The Men of Wellington’s Light Division
Gareth Glover and Robert Burnham
Pen & Sword Books (2022)
Hardback
ISBN: 9781399099080
Pages: 240
Illustrations: 8 colour pages
I once questioned, tongue firmly in cheek, ‘how the Light Division ever managed to find time to fight the French, when so many of its members were apparently engaged in note-taking for a future military career’.[1] That comment was based on the plethora of well-known book-length accounts from that famous formation, but this compendium volume – the first in a series – adds yet more to the written record by bringing together fourteen shorter, previously unpublished, accounts from men who served in the 43rd Light Infantry.
Some of these accounts are mere fragments of a page or two, others make for substantial chapters. Some are entirely original – letters and diaries – others are composed after the fact either as memoirs or memorials of service. Three are from field officers, ten from company officers, and one from a private soldier. Each of the chapters is prefaced with an introduction to the writer and his service, and the book as a whole is set in context by an opening chapter that outlines the history and campaigns of the 43rd during this period.
Because of its fragmented nature, this is a book to be dipped in to rather than read from cover to cover, and for this reason I must apologise to the editors for the fact that it has taken me rather longer to prepare this review than might ordinarily have been the case. The various individual accounts, however, certainly grab the reader’s attention and the letters in particular strike a strong personal note when one is reminded that in several cases that either the writer or those close to him did not survive the war. Family ties, both within the Division and the wider Peninsular army, come strongly through in many of the accounts but concern for relations is matched with the financial concerns of impecunious subalterns hoping for extra support from home. The sole rank and file account, meanwhile, adds little to our knowledge of the Peninsular War as a campaign but in its phonetic renderings of the local placenames almost allows us to hear the writer’s Somerset burr down through the centuries.

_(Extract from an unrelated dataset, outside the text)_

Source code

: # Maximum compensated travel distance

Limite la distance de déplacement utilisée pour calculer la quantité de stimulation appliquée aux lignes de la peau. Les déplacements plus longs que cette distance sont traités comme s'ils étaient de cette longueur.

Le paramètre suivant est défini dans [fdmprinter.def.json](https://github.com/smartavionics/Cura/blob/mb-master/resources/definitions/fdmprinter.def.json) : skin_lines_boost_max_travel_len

As might be expected, particularly from those accounts written after the fact when the glory of the regiment and Division were to be upheld, there is great deal of focus on the great days of the Light Division – The Coa, Sabugal, Ciudad Rodrigo and Badajoz in particular – but the unfortunate lack of an index does hinder the reader wishing to cross-reference the multiple accounts of these and the various other actions covered. In these days of rising costs, it is inevitable that sacrifices have to be made to keep the RRP of a title at a sensible level, but in this particular instance it might have been of greater utility to retain an index at the expense of the plates section, which offers little beyond some nice portraits.
All the accounts are accompanied with footnoted annotations to clarify details of people and places; however, the level of detail within these is patchy and not without error: most obviously, Jean Louis Reynier was never a Marshal (p.69), while the ‘unsubstantiated’ story of the 3rd Division of Moore’s army (in which the 2/43rd was serving) being misdirected through the neglect of a drunken dragoon (p.57) is detailed in Oman’s treatment of the campaign and cited there to multiple contemporary sources:[2] at the very least, this was certainly the narrative that the army understood at the time. Ultimately, however, this is a work that stands and falls not on the work of its editors but on the quality of the material that they have uncovered and made available, and on those grounds it is unquestionably worthy of recommendation.
Andrew Bamford
March 2023
[1] Andrew Bamford (ed.), Life in the Red Coat: The British Soldier 1721-1815 (Warwick: Helion, 2020), p.xvi.
[2] Sir Charles Oman, A History of the Peninsular War (London: Greenhill, 2004), Vol.I, p.573.